A lesbian couple has been identified as the pair of young women found tortured, shot, and dismembered outside a Mexican border city that has for decades been plagued by violence from drug and human-trafficking cartels, as well as gender-based violence targeting women.
The bodies of Yulizsa Ramírez and Nohemí Medina Martínez, both 28, were discovered on Jan. 16, severed and wrapped inside garbage bags, at two separate points, along a 17-mile stretch of the Juárez-Porvenir highway in a mostly-rural area outside Ciudad Juárez, in the Mexican state of Chihuahua, according to the Spanish-language newspaper El Diario.
The women, who leave behind three children, were married last July and were living in Ciudad Juárez, just over the border from El Paso, Texas, where Ramírez — also identified by the Chihuahua Attorney General’s Office as Tania Montes Hernández — claimed to live on her Facebook page. The couple frequently traveled between the two cities, and were last seen Saturday after visiting relatives on the Mexican side of the border.
On January 6, just 10 days before their deaths, Martínez had published a text, imposed over the image of an eerie-looking clown smoking a cigarette, to Ramírez’s Facebook wall, reading: “It seems unbelievable, but every time we are happy, something happens that ruins everything.”
The couple’s murder comes amid a new wave of violence in which more than a dozen women and more than 50 men have been killed in Ciudad Juárez so far this year. In fact, just two days after the discovery of Ramírez and Martínez’s remains, two other women were found in plastic bags that were discarded by the roadside in the southeastern part of the city, according to La Verdad. One woman was dead, and the other barely clinging to life. She later died of her injuries. Both had been tortured and shot.

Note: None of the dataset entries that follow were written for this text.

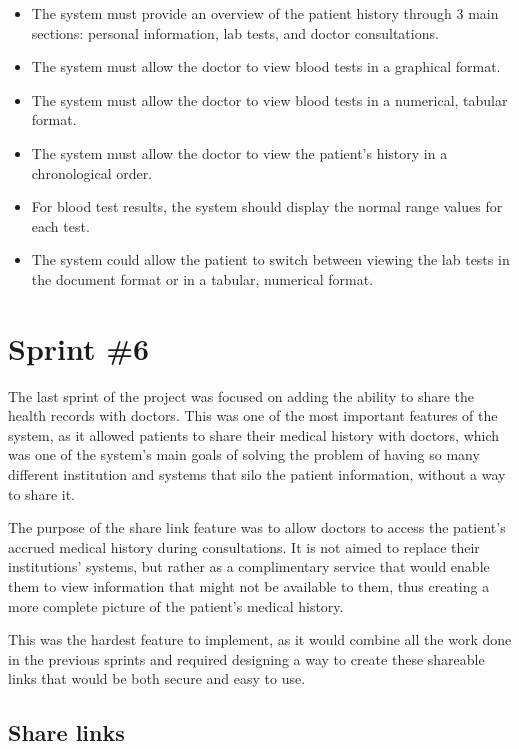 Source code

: \begin{itemize}
  \item The system must provide an overview of the patient history through 3 main sections: personal information, lab tests, and doctor consultations.
  \item The system must allow the doctor to view blood tests in a graphical format.
  \item The system must allow the doctor to view blood tests in a numerical, tabular format.
  \item The system must allow the doctor to view the patient's history in a chronological order.
  \item For blood test results, the system should display the normal range values for each test.
  \item The system could allow the patient to switch between viewing the lab tests in the document format or in a tabular, numerical format.
\end{itemize}

\section{Sprint \#6}

The last sprint of the project was focused on adding the ability to share the health records with doctors. This was one of the most important features of the system, as it allowed patients to share their medical history with doctors, which was one of the system's main goals of solving the problem of having so many different institution and systems that silo the patient information, without a way to share it. 

The purpose of the share link feature was to allow doctors to access the patient's accrued medical history during consultations. It is not aimed to replace their institutions' systems, but rather as a complimentary service that would enable them to view information that might not be available to them, thus creating a more complete picture of the patient's medical history.

This was the hardest feature to implement, as it would combine all the work done in the previous sprints and required designing a way to create these shareable links that would be both secure and easy to use.

\subsection{Share links}


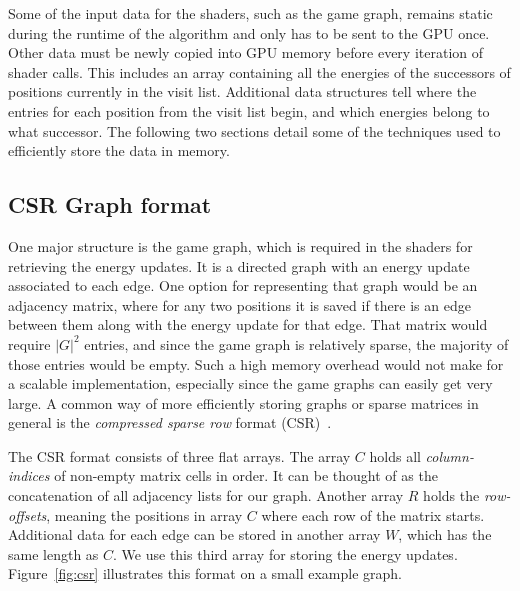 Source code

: Some of the input data for the shaders, such as the game graph,
remains static during the runtime of the algorithm
and only has to be sent to the GPU once.
Other data must be newly copied into GPU memory before every iteration of
shader calls.
This includes an array containing all the energies of the successors of
positions currently in the visit list.
Additional data structures tell where the entries for each position from the
visit list begin,
and which energies belong to what successor.
The following two sections detail some of the techniques used to efficiently
store the data in memory.


\subsection{CSR Graph format}

One major structure is the game graph,
which is required in the shaders for retrieving the energy updates.
It is a directed graph with an energy update associated to each edge.
One option for representing that graph would be an adjacency matrix,
where for any two positions it is saved if there is an edge between them
along with the energy update for that edge.
That matrix would require $|G|^2$ entries, and since the game graph is
relatively sparse, the majority of those entries would be empty.
Such a high memory overhead would not make for a scalable implementation,
especially since the game graphs can easily get very large.
A common way of more efficiently storing graphs or sparse matrices in general is
the \emph{compressed sparse row} format (CSR)~\cite{Merrill2015,Hijma2023}.

The CSR format consists of three flat arrays.
The array $C$ holds all \emph{column-indices} of non-empty matrix cells in order.
It can be thought of as the concatenation of all adjacency lists for our graph.
Another array $R$ holds the \emph{row-offsets}, meaning the positions in array
$C$ where each row of the matrix starts.
Additional data for each edge can be stored in another array $W$, which has the
same length as $C$.
We use this third array for storing the energy updates.
Figure~\ref{fig:csr} illustrates this format on a small example graph.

The two back-to-back double homicides sparked feminist activists, LGBTQ advocates, and women’s groups to lead a march from the Attorney General’s office to the Center for Women’s Justice, on Thursday, demanding that authorities take steps to curb the violence, and in particular, gender-based violence against women.
According to the El Paso Times, about 40 protesters marched, many donning pink face masks and purple handkerchiefs associated with the feminist movement in Mexico. Others carried rainbow flags and signs expressing support for LGBTQ rights. While rallying outside the attorney general’s office, the protesters called for a full investigation into the double homicides, and how the victims’ gender and sexual orientation may have played a role in their deaths.
“We are calling on society to pay attention to the awful violence that women in Juárez suffer, as there have already been a series of violent events in the city at the start of the year,” advocates from the various organizations, including Programa Compañeros, Red Mesa de Mujeres and the Marcha de las Diversidades Afectivo Sexuales, said in a statement.
Ciudad Juárez has had a decades-long reputation for violence, particularly drug-related violence carried out by cartels and street gangs, as well as public killings, and gruesome murders of women, which the Mexican government has labeled “femicides.” Nearly 1,000 women across Mexico are believed to have been killed because of their gender last year, with 180 female victims in Ciudad Juárez alone.
After news of Ramírez and Martínez’s deaths broke, the Chihuahua Committee for Sexual Diversity, an LGBTQ advocacy group, said in statements posted to Facebook and Twitter that the brutality of the women’s killings seems to indicate some level of animus, and called on authorities not only to classify the murders as a hate crime, but bring the couple’s killers to justice.
However, The Washington Post has reported that the attorney general’s office has since ruled out classifying the murders as a hate crime.
“In this case, the investigation lines are linked to the economic activity that both victims carried out and with the people they related to in that environment,” Roberto Javier Fierro Duarte, the attorney general of Chihuahua, said in a news release.
Asked whether the economic activity that the couple carried out could be related to organized crime, Oscar Martínez, a spokesperson for the attorney general’s office, told the Post that he was not authorized to give any further details because the investigation was ongoing.